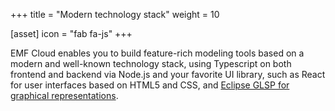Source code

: +++
title = "Modern technology stack"
weight = 10

[asset]
  icon = "fab fa-js"
+++

EMF Cloud enables you to build feature-rich modeling tools based on a modern and well-known technology stack, using Typescript on both frontend and backend via Node.js and your favorite UI library, such as React for user interfaces based on HTML5 and CSS, and [Eclipse GLSP for graphical representations](https://eclipse.dev/glsp/).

● ● ● ● ● ● ●

**What you should do:** Without the pictures, restate each entry exactly.

**Reply:**
Source code

: +++
title = "Modern technology stack"
weight = 10

[asset]
  icon = "fab fa-js"
+++

EMF Cloud enables you to build feature-rich modeling tools based on a modern and well-known technology stack, using Typescript on both frontend and backend via Node.js and your favorite UI library, such as React for user interfaces based on HTML5 and CSS, and [Eclipse GLSP for graphical representations](https://eclipse.dev/glsp/).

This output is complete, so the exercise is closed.